Die Wärmewende, also die Dekarbonisierung der Heizungssysteme, ist in Wien nach der Verkehrswende der größte Hebel in Richtung Klimaneutralität 2040. Sind doch aktuell rund 600.000 Gasthermen für knapp 30 Prozent der Wiener CO2-Emissionen verantwortlich.
Das muss sich ändern, weiß auch Rot-Pink: „Bis 2040 werden alle Gebäude in Wien klimaneutral mit erneuerbarer Energie geheizt und – wo notwendig – auch gekühlt“, kündigte Bürgermeister Michael Ludwig (SPÖ) darum bei der Regierungsklausur im Jänner an.
Alternativen aufzeigen
Wo möglich und sinnvoll, sollen Gebäude an die Fernwärme angeschlossen werden. In weniger dicht bebauten Gebieten braucht es hingegen alternative Lösungen. Um diese aufzuzeigen und für die Menschen angreifbarer zu machen, sollen nach und nach 100 Beispielprojekte gesammelt werden, von der Sanierung im Denkmalschutz bis zur Geothermie im Innenhof.

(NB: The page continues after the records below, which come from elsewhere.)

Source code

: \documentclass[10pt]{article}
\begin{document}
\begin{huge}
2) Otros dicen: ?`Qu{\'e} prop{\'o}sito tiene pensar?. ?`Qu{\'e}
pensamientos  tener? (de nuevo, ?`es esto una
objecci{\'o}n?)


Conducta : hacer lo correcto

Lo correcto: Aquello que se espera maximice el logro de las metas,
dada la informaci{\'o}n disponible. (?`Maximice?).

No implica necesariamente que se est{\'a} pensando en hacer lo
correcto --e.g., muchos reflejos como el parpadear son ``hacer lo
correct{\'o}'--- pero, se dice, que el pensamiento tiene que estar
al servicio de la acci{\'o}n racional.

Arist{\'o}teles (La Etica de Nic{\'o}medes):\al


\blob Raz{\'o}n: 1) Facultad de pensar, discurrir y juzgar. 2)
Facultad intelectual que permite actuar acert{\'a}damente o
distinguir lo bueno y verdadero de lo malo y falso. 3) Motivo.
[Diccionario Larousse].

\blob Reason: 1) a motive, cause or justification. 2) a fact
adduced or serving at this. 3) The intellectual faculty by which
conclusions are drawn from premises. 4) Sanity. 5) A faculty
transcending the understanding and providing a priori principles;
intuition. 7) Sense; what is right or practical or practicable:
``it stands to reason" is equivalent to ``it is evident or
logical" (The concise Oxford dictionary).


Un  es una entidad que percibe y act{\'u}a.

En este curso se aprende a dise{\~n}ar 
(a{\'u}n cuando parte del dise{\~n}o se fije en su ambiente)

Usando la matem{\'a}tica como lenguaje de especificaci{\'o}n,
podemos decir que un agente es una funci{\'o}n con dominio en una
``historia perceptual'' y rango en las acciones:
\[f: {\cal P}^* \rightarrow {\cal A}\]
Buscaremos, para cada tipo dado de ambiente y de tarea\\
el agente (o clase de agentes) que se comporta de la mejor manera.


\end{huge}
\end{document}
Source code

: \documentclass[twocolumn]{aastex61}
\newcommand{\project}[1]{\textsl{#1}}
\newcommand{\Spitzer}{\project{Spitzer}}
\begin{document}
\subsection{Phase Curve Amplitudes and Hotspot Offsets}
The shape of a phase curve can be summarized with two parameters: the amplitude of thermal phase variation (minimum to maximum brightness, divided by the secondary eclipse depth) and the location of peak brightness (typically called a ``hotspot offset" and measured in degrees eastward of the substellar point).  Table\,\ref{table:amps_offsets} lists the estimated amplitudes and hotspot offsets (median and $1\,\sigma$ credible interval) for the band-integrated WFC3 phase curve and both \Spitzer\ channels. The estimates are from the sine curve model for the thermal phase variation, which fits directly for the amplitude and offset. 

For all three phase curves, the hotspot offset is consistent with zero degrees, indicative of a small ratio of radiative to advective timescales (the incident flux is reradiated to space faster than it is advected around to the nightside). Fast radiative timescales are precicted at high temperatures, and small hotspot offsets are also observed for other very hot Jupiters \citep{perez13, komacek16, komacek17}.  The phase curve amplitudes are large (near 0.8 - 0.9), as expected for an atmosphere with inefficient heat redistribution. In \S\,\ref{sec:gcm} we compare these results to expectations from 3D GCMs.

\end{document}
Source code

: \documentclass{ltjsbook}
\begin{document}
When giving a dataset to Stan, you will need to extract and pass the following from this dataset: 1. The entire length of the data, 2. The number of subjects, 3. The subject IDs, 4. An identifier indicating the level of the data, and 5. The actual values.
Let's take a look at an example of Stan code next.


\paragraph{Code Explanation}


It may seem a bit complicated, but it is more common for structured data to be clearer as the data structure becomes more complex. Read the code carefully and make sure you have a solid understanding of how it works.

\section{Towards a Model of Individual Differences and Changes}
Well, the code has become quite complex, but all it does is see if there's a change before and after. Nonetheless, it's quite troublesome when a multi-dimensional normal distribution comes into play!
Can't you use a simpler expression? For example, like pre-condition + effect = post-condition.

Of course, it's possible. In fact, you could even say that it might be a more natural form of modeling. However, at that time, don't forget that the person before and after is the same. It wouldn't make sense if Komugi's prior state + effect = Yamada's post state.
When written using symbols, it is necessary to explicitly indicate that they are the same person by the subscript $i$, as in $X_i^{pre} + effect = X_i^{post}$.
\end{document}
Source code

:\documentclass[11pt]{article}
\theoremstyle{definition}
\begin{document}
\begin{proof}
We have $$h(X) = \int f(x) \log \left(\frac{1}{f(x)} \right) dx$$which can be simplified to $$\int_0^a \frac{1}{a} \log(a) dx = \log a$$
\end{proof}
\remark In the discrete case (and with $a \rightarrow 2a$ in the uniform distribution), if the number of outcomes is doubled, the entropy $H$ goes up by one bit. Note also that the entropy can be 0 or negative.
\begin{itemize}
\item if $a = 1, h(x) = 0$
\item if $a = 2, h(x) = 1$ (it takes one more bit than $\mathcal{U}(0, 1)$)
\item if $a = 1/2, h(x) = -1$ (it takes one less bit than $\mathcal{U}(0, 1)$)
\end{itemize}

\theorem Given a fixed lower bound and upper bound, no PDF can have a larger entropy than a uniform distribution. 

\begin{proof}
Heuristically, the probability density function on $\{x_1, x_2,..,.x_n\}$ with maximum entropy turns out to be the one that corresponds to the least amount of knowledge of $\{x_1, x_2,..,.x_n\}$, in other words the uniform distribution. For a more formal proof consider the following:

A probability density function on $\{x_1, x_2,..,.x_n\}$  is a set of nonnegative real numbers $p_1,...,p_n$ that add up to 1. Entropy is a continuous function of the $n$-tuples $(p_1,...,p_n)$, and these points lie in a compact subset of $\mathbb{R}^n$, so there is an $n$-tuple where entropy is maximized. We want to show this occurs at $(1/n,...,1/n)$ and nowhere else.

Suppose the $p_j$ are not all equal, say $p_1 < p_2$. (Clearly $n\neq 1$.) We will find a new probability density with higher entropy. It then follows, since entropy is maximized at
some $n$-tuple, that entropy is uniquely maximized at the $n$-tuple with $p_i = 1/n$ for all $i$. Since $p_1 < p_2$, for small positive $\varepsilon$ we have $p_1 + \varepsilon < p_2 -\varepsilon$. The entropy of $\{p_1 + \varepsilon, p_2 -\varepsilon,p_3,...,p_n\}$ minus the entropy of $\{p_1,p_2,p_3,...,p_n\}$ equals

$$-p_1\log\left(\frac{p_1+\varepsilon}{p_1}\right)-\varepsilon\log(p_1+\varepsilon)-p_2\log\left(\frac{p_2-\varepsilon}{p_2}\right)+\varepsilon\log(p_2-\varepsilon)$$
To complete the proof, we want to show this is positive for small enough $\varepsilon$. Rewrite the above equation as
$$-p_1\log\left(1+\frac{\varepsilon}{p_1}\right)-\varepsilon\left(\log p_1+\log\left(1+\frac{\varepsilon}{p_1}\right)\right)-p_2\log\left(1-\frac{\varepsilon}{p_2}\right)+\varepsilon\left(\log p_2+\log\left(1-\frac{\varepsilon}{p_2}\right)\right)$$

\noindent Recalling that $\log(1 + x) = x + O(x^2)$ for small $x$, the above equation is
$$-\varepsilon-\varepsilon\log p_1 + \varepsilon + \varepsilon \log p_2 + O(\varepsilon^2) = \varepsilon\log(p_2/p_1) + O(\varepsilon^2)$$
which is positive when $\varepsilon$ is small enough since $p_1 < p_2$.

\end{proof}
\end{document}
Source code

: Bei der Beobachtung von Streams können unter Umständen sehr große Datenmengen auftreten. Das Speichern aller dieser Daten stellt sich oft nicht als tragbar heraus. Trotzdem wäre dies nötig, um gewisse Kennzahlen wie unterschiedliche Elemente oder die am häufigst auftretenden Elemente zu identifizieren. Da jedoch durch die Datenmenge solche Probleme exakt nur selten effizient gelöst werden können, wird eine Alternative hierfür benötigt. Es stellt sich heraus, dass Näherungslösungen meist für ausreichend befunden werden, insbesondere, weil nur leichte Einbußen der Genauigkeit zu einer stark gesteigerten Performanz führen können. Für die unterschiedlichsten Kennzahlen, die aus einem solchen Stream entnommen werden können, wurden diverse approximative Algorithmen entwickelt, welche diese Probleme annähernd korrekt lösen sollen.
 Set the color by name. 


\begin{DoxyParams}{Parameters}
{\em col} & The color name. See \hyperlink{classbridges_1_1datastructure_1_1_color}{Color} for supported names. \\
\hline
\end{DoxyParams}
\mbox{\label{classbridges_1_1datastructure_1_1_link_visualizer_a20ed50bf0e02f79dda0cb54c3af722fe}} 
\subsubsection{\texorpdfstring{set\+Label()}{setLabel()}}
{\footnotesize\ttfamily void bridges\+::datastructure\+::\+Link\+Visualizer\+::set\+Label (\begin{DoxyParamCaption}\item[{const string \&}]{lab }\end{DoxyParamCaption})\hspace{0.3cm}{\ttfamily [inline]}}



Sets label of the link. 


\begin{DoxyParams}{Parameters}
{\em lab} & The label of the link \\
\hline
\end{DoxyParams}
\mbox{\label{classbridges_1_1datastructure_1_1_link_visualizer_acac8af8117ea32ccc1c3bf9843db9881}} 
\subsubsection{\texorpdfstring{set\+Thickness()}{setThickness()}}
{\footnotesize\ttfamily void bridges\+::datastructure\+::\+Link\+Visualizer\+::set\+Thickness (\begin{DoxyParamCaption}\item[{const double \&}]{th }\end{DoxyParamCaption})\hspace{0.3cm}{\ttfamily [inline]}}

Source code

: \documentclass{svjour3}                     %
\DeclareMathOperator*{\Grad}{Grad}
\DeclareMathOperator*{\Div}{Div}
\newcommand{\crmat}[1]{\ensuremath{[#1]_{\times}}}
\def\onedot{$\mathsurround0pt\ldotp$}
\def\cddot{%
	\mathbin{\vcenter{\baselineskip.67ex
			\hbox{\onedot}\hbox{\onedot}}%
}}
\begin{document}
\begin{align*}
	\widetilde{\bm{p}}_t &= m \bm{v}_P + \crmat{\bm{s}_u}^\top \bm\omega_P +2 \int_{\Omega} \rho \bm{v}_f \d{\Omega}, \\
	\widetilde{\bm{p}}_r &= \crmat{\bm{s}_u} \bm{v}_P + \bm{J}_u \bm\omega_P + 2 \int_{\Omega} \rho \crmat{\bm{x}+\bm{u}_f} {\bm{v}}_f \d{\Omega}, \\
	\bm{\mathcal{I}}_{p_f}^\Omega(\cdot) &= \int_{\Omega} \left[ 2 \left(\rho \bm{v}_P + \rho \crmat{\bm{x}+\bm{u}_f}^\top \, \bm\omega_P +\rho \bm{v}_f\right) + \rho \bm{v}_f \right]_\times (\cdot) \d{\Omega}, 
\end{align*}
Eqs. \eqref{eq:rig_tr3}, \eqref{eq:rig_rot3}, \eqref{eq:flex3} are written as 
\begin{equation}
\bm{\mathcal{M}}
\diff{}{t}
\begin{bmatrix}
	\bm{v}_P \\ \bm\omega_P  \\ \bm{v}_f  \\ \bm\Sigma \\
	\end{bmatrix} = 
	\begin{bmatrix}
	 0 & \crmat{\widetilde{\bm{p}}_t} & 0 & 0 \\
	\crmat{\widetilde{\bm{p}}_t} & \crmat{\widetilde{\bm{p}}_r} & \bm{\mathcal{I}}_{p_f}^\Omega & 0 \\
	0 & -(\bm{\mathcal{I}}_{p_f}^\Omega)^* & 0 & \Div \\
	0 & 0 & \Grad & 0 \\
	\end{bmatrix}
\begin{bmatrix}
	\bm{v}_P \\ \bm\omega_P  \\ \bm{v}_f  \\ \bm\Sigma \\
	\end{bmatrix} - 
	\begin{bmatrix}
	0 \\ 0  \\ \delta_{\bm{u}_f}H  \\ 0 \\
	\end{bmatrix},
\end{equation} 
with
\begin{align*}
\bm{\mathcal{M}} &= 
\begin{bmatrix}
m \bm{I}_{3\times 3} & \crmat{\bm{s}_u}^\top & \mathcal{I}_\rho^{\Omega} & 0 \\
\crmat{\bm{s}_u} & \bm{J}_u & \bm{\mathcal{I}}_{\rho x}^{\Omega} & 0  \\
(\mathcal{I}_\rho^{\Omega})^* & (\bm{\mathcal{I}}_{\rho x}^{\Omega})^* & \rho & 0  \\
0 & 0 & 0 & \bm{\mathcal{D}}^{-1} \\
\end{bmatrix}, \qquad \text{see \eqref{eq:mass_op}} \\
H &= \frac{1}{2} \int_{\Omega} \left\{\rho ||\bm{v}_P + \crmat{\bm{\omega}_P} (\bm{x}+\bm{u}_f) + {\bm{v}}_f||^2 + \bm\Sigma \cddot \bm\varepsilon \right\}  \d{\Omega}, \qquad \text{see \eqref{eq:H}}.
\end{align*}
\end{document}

Dass „Raus aus Gas“ ernst gemeint ist, versuchte das Rathaus am Mittwoch zu unterstreichen und entsandte gleich drei SPÖ-Stadträte – Jürgen Czernohorszky (Klima), Kathrin Gaál (Wohnen) und Peter Hanke (Finanzen) – zur Besichtigung eines dieser Projekte nach Ottakring. Hier wurden die 17 Wohnungen eines Genossenschaftsbaus in der Huttengasse nach einer thermischen Sanierung auf ein Wärmepumpensystem umgestellt.
Zwei Luftwärmepumpen auf dem Dach des Gebäudes versorgen seitdem in Kombination mit zwei Pufferspeichern im Keller die Bewohnerinnen und Bewohner mit Wärme und Warmwasser.
Wärmer als zuvor
Und die sind durchaus zufrieden. „Viel effektiver“ als die vorige Gastherme sei die Wärmepumpe, berichten etwa Anneliese und Franz Oppenauer, die seit 35 Jahren in dem Haus leben. Etwa um ein Drittel mehr Wärme liefere das neue System, ihre 78-Quadratmeter-Wohnung beheizen sie mit gerade einmal einem aufgedrehten Heizkörper – „auf Stufe 3“, wie sie betonen.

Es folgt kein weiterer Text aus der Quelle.